By Keith Roulston
I was struck by the calls, in two of the township Federation newsletters last month, for people to run for the board of directors in upcoming elections. I’ve been around long enough to remember when you didn’t need to beg people to be involved in community leadership.
I covered my first meeting of the Huron County Federation of Agriculture way back in 1970. I had just taken over as editor of the Clinton News-Record and the meeting was to be held at the Clinton Town Hall so I went. It was something of an unusual meeting because the man who had been elected President had suffered a heart attack and the vice-president, John Stafford, had to take over,
It was the beginning of a meaningful relationship. I began covering the monthly meetings of the HCFA directors, which in those days numbered 30 or 40 with directors from every township. Eventually the relationship that evolved into my company publishing the annual Federation Survey publication and The Rural Voice developed because in 1975 we offered to include the Federation’s newsletter (newly required by the Ontario Federation of Agriculture) in a new, monthly farm publication.

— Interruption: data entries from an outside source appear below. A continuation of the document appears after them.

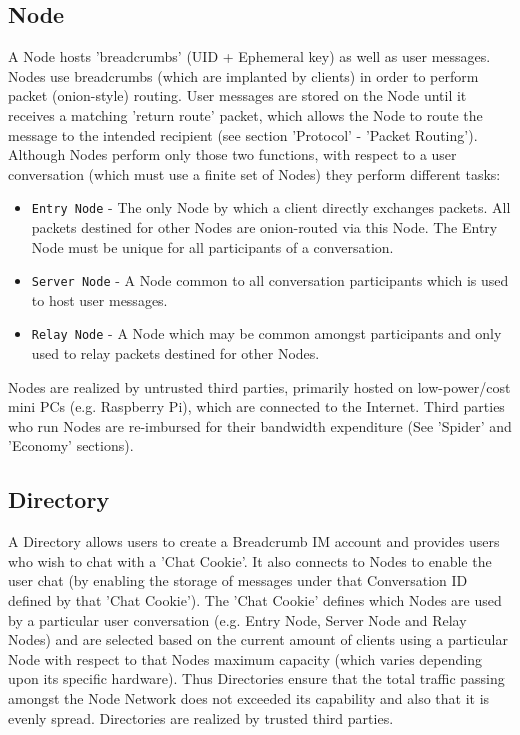 \documentclass{article}
\begin{document}
\subsection{Node}
A Node hosts 'breadcrumbs' (UID + Ephemeral key) as well as user messages. Nodes use breadcrumbs (which are implanted by clients) in order to perform packet (onion-style) routing. User
messages are stored on the Node until it receives a matching 'return route' packet, which allows the Node to route the message to the intended recipient 
(see section 'Protocol' - 'Packet Routing'). Although Nodes perform only those two functions, with respect to a user conversation (which must use a finite set of Nodes) they
perform different tasks:
\begin{itemize}
	\item \texttt{Entry Node} - The only Node by which a client directly exchanges packets. All packets destined for other Nodes are onion-routed via this Node.
The Entry Node must be unique for all participants of a conversation.
	\item \texttt{Server Node} - A Node common to all conversation participants which is used to host user messages.
	\item \texttt{Relay Node} - A Node which may be common amongst participants and only used to relay packets destined for other Nodes.
\end{itemize}
Nodes are realized by untrusted third parties, primarily hosted on low-power/cost mini PCs (e.g. Raspberry Pi), which are connected to the Internet. 
Third parties who run Nodes are re-imbursed for their bandwidth expenditure (See 'Spider' and 'Economy' sections).

\subsection{Directory}
A Directory allows users to create a Breadcrumb IM account and provides users who wish to chat with a 'Chat Cookie'. It also connects to Nodes to enable the user chat (by enabling 
the storage of messages under that Conversation ID defined by that 'Chat Cookie'). The 'Chat Cookie' defines which Nodes are used by a particular user conversation (e.g. Entry Node, Server Node and Relay Nodes) and are
selected based on the current amount of clients using a particular Node with respect to that Nodes maximum capacity (which varies depending upon its specific hardware). Thus
Directories ensure that the total traffic passing amongst the Node Network does not exceeded its capability and also that it is evenly spread.
Directories are realized by trusted third parties.
\end{document}
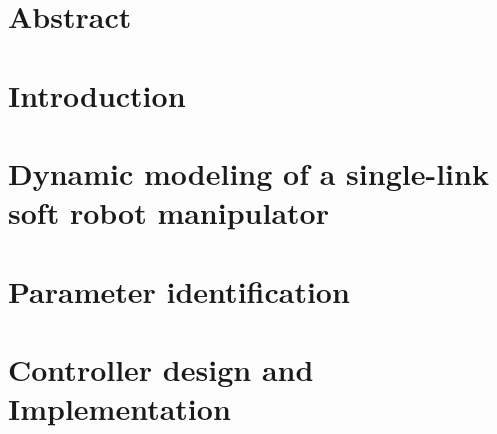 \documentclass[11pt,twoside]{report}
\begin{document}

\thispagestyle{empty}
\cleardoublepage



\chapter*{Abstract}

\cleardoublepage

\tableofcontents

\cleardoublepage

\cleardoublepage







\chapter{Introduction}

\cleardoublepage

\chapter{Dynamic modeling of a single-link soft robot manipulator}

\cleardoublepage

\chapter{Parameter identification}

\cleardoublepage


\chapter{Controller design and Implementation}

\cleardoublepage

%


%
\end{document}

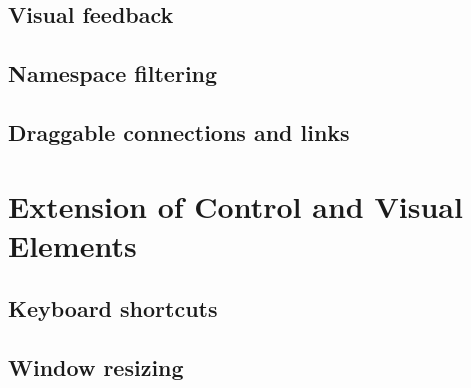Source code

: 
	\subsection{Visual feedback} %
	\label{sub:visual_feedback}


	\subsection{Namespace filtering} %
	\label{sub:namespace_filtering}

	\subsection{Draggable connections and links} %
	\label{sub:draggable_connections_and_links}
	


\section{Extension of Control and Visual Elements} %
\label{sec:extension_of_control_and_visual_elements}

	\subsection{Keyboard shortcuts} %
	\label{sec:keyboard_shortcuts}

	

	\subsection{Window resizing} %
	\label{sec:window_resizing}
	

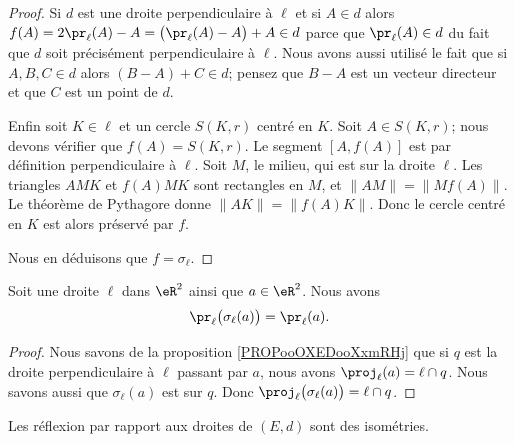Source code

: \begin{proof}
	Si \( d\) est une droite perpendiculaire à \( \ell\) et si \( A\in d\) alors \( f(A)=2\pr_{\ell}(A)-A=  \big( \pr_{\ell}(A)-A \big)+A\in d  \) parce que \( \pr_{\ell}(A)\in d\) du fait que \( d\) soit précisément perpendiculaire à \( \ell\). Nous avons aussi utilisé le fait que si \( A,B,C\in d\) alors \( (B-A)+C\in d\); pensez que \( B-A\) est un vecteur directeur et que \( C\) est un point de \( d\).

	Enfin soit \( K\in\ell\) et un cercle \( S(K,r)\) centré en \( K\). Soit \( A\in S(K,r)\); nous devons vérifier que \( f(A)=S(K,r)\). Le segment \( [A,f(A)]\) est par définition perpendiculaire à \( \ell\). Soit \( M\), le milieu, qui est sur la droite \( \ell\). Les triangles \( AMK\) et \( f(A)MK\) sont rectangles en \( M\), et \( \| AM \|=\| Mf(A) \|\). Le théorème de Pythagore donne \( \| AK \|=\| f(A)K \|\). Donc le cercle centré en \( K\) est alors préservé par \( f\).

	Nous en déduisons que \( f=\sigma_{\ell}\).
\end{proof}

\begin{lemma}       \label{LEMooNYIWooXanBXh}
	Soit une droite \( \ell\) dans \( \eR^2\) ainsi que \( a\in \eR^2\). Nous avons
	\begin{equation}
		\pr_{\ell}\big( \sigma_{\ell}(a) \big)=\pr_{\ell}(a).
	\end{equation}
\end{lemma}

\begin{proof}
	Nous savons de la proposition \ref{PROPooOXEDooXxmRHj} que si \( q\) est la droite perpendiculaire à \( \ell\) passant par \( a\), nous avons \( \proj_{\ell}(a)=\ell\cap q\). Nous savons aussi que \( \sigma_{\ell}(a)\) est sur \( q\). Donc \( \proj_{\ell}\big( \sigma_{\ell}(a) \big)=\ell\cap q\).
\end{proof}

\begin{proposition}      \label{PROPooFSVEooWmJsnv}
	Les réflexion par rapport aux droites de \( (E,d)\) sont des isométries.
\end{proposition}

Later the Perth, Bruce and Grey Federations joined in. More recently the National Farmers Union – Ontario added its voice, and its membership to The Rural Voice circulation.
But back to the point of this column. All the farm meetings I attended, apart from that first one, had much larger participation than the meetings I attended toward the end of my long career. Farmers were much more involved in their communities and their farm organizations in those days.
While the majority of Huron Federation meetings were in Clinton, periodic meetings were held in communities around the county. Depending on the hot topics of the day (such as the expropriation of a right-of-way for the building of the first power corridor from Douglas Point in the mid-70s), there might be 200 or more people at a meeting held in a school auditorium or community hall.
It wasn’t just a Huron County situation. As I covered more county federations, I found large crowds at every annual meeting.
It wasn’t only farm politics that stirred interest. At one time, when we had neighbourhood one-room schools, nearly every (male) parent served on the school board at one time or another. Participation was weeded down by township schools and boards, then the province’s imposition of county and two-county boards.
When there was a council in each township, there seemed to be more involvement of the grassroots in local politics, but then we had amalgamation enforced by the provincial government and interest seemed to wane.
My parents’ generation, who lived through a Depression and World War II, saw what happened when democracy failed, as it did in Germany, or never existed, as Japan demonstrated. They felt a duty to be involved in decision-making.
My generation was raised by parents who had witnessed what can happen when democracy is absent, so they set a good example, yet we picked it up more sporadically. Our children take democracy even more for granted and participate less as a result.
My years of covering farm organizations range from the early years, when an annual meeting saw a vote for every position from president on down because there was competition, to acclamations when desire to participate weakened, to positions being left open in later years because nobody wanted to take on the responsibility.